## DATA FOR THE TASK
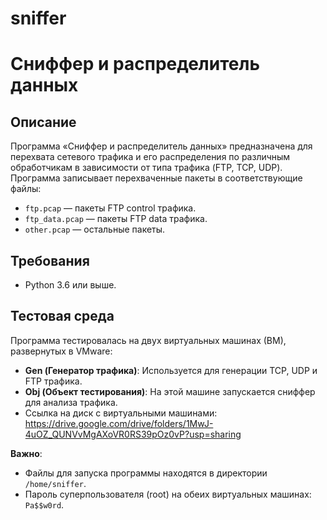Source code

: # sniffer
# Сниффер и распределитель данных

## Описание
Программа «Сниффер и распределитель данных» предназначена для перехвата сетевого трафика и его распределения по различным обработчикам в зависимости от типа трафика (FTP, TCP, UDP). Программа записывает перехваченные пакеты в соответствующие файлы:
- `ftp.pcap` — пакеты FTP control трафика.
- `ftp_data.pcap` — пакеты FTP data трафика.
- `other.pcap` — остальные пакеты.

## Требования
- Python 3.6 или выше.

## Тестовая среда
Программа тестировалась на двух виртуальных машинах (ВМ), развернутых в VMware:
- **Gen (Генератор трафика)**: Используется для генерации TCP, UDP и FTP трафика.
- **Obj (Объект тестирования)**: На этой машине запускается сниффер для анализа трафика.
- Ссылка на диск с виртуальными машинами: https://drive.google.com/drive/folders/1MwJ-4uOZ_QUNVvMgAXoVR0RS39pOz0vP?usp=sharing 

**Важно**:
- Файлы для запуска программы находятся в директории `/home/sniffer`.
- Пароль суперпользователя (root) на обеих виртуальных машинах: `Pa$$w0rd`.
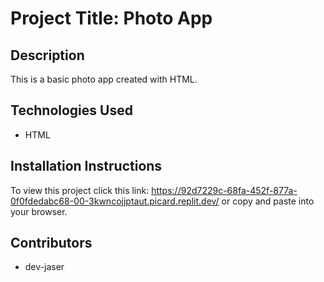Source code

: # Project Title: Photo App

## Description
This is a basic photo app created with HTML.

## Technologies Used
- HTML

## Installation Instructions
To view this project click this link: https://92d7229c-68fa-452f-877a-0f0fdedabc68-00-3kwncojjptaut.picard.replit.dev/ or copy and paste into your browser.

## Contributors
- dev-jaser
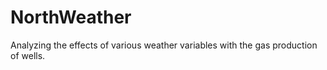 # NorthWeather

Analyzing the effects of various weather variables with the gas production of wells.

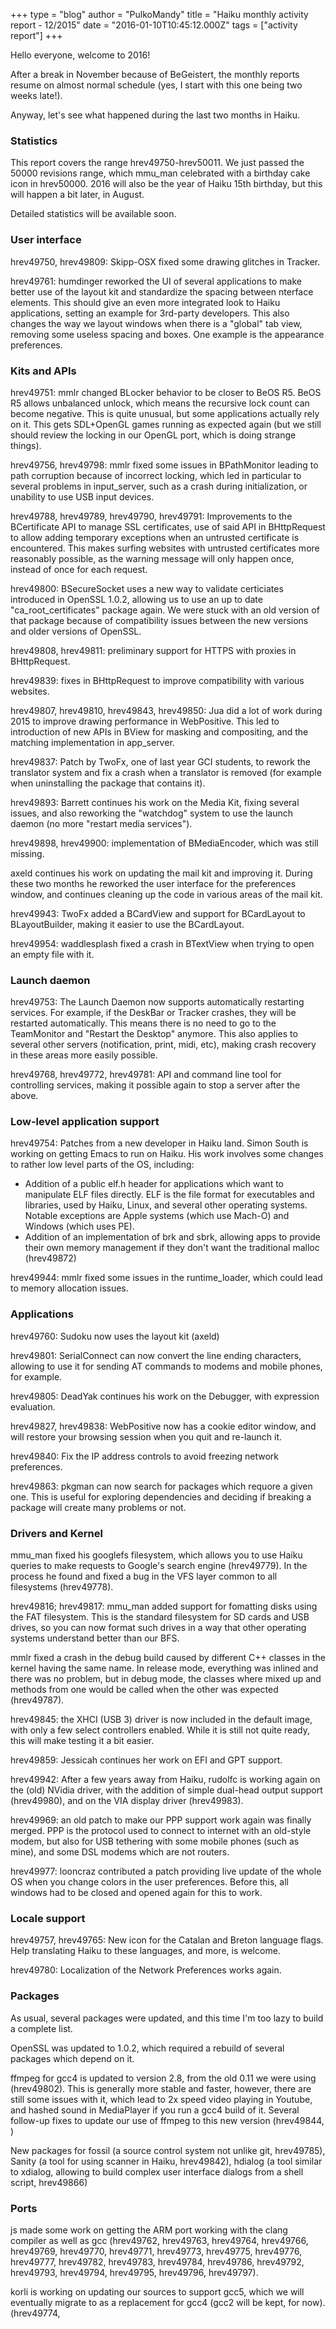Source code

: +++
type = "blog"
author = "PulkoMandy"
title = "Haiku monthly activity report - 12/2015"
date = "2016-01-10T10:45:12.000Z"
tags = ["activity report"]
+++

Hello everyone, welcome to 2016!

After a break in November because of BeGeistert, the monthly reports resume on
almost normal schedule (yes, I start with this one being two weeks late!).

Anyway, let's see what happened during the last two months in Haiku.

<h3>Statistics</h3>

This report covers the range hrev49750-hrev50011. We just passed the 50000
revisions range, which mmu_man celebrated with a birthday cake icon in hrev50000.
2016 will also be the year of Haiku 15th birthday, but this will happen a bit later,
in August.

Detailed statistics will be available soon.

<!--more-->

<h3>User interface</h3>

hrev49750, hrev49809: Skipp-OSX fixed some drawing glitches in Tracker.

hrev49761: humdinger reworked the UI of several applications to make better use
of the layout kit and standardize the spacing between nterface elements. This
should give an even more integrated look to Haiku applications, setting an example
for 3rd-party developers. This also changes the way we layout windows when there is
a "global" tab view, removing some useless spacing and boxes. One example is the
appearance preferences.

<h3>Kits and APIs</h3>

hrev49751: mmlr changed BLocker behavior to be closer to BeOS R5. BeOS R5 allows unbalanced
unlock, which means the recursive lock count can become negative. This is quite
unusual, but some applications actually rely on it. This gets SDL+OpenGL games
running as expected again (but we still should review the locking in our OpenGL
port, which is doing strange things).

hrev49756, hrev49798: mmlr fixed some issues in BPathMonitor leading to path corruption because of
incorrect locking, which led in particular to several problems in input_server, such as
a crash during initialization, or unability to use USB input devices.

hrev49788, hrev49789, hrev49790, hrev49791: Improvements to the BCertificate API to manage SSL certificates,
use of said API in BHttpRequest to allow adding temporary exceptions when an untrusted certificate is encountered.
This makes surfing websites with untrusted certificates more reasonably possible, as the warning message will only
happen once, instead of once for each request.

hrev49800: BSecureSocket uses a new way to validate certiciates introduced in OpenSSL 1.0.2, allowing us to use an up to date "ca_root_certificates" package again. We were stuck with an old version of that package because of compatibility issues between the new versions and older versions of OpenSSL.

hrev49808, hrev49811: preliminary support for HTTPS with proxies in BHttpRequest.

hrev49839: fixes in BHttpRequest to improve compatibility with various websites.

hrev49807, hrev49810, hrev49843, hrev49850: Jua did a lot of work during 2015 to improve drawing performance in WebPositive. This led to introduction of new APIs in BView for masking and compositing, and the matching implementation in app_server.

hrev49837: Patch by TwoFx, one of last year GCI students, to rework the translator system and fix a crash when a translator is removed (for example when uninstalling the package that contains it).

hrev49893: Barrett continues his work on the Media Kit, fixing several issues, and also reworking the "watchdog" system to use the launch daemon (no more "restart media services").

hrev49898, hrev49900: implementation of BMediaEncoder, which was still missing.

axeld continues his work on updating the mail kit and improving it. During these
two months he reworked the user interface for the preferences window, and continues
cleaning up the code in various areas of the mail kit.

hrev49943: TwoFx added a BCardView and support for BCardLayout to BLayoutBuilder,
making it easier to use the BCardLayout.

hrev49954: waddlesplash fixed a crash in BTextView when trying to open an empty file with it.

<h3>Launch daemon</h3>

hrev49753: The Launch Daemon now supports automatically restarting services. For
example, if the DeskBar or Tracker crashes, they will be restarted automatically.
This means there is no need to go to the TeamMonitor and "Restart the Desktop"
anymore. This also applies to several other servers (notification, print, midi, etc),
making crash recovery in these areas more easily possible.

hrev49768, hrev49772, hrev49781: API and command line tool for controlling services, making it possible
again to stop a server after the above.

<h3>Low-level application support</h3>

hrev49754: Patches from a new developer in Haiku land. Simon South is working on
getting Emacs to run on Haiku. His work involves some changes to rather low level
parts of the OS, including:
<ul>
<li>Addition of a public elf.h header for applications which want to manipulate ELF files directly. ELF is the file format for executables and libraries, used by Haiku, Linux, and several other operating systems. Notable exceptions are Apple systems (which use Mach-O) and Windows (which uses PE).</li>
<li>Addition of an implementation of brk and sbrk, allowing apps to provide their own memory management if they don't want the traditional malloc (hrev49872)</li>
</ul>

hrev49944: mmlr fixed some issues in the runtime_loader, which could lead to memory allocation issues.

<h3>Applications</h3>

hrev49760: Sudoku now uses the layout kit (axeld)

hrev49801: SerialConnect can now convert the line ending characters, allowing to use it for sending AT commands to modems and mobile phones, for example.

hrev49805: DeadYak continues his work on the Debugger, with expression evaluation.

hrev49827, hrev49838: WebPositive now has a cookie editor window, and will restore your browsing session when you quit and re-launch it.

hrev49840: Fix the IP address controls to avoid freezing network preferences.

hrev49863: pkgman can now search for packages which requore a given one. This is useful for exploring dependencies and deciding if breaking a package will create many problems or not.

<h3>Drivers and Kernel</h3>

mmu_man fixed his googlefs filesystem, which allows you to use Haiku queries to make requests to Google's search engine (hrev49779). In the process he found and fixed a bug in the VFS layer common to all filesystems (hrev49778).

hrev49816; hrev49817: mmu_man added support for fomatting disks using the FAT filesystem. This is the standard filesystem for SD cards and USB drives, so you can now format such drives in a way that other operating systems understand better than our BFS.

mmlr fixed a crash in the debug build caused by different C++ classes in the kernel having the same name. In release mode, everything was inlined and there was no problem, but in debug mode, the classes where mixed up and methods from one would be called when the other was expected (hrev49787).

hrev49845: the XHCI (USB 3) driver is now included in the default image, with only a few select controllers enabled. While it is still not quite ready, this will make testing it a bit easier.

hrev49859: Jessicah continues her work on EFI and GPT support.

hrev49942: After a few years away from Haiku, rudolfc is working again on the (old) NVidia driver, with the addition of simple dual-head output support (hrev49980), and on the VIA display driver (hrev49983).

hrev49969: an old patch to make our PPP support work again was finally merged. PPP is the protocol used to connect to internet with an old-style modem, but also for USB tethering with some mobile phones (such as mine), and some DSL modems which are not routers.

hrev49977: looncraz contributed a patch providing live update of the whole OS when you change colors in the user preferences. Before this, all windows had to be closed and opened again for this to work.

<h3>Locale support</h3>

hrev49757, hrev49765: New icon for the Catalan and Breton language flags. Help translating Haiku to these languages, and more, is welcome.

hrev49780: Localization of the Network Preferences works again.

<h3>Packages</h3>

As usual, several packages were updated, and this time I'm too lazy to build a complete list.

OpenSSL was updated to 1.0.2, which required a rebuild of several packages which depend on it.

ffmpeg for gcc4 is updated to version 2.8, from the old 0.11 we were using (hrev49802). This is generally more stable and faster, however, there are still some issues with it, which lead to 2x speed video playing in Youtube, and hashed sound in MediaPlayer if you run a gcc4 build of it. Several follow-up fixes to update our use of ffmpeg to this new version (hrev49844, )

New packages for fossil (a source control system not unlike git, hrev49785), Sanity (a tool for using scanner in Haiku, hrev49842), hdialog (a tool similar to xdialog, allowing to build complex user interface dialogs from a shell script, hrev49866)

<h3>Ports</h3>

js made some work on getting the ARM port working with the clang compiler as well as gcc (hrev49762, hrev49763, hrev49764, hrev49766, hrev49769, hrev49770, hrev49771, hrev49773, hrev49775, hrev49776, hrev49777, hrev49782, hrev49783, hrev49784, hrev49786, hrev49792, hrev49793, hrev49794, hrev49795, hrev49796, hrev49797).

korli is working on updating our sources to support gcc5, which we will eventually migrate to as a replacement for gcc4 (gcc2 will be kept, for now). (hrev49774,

* * *

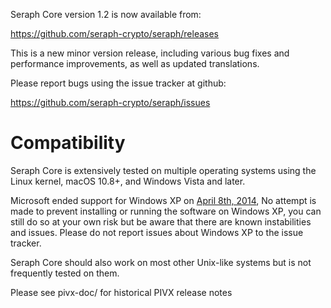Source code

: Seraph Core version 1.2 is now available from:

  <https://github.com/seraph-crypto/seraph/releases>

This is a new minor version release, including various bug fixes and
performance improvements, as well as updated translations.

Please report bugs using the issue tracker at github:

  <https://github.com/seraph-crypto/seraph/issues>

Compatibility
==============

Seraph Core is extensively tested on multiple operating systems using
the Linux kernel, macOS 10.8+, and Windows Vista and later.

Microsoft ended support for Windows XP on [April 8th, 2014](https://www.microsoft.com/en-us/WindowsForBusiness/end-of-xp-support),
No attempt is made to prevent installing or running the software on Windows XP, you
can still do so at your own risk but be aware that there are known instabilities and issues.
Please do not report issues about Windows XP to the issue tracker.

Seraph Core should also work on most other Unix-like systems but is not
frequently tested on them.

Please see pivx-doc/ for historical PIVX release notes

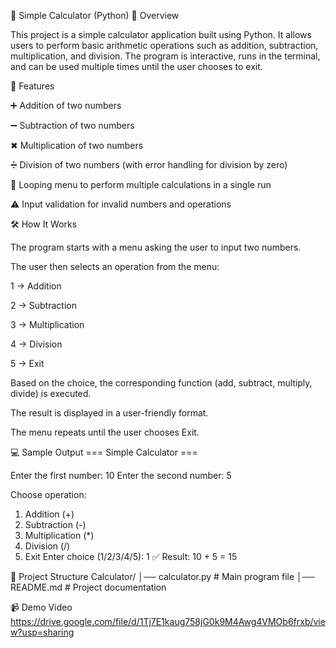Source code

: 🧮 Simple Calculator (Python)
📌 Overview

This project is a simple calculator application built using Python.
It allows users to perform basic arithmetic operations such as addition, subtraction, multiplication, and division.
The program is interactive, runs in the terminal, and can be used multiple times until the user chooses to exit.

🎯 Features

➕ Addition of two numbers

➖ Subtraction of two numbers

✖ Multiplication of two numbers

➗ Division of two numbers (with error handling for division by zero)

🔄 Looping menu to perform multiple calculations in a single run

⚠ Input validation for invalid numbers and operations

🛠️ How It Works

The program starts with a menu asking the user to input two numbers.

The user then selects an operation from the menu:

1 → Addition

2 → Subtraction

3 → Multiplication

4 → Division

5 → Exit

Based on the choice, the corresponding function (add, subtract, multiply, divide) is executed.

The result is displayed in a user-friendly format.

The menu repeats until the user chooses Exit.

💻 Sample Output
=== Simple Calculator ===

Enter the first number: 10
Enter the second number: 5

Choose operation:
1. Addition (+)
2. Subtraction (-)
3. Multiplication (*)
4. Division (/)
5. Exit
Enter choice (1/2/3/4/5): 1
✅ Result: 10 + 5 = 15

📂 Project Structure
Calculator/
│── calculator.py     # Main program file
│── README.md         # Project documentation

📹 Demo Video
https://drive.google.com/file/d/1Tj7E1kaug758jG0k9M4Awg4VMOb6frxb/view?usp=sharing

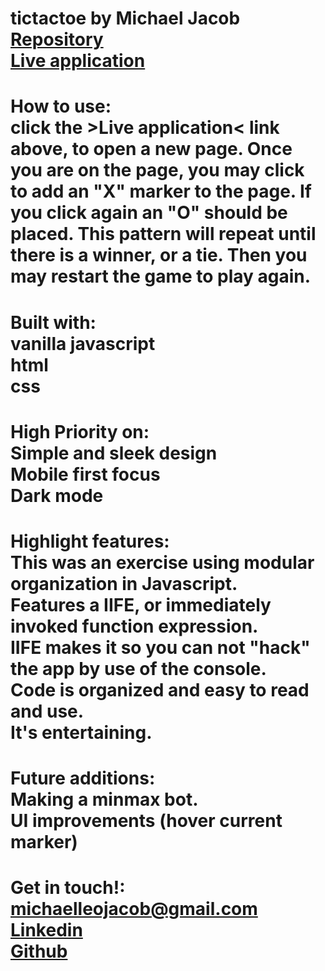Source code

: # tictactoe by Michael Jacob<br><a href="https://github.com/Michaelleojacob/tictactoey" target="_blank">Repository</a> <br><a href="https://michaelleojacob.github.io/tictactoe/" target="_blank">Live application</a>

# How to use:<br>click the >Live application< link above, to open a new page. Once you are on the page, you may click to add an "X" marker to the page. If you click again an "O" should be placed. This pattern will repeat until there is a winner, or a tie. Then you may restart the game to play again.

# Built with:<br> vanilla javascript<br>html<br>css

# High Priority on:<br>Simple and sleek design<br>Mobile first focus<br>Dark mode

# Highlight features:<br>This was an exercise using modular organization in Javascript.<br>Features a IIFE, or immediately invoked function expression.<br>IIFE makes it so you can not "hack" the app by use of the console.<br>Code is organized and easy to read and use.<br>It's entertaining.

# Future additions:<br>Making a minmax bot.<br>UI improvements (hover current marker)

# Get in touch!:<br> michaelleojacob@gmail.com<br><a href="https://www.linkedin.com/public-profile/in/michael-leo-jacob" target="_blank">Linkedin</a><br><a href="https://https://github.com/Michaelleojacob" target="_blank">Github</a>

## REQUIRED WORK
Your answer must consist solely of the lines above between the line holding "port, which is doing strange things)." and the line holding "happen once, instead", inclusive, copied exactly.

## PROBLEM SOLUTION
port, which is doing strange things).

hrev49756, hrev49798: mmlr fixed some issues in BPathMonitor leading to path corruption because of
incorrect locking, which led in particular to several problems in input_server, such as
a crash during initialization, or unability to use USB input devices.

hrev49788, hrev49789, hrev49790, hrev49791: Improvements to the BCertificate API to manage SSL certificates,
use of said API in BHttpRequest to allow adding temporary exceptions when an untrusted certificate is encountered.
This makes surfing websites with untrusted certificates more reasonably possible, as the warning message will only
happen once, instead of once for each request.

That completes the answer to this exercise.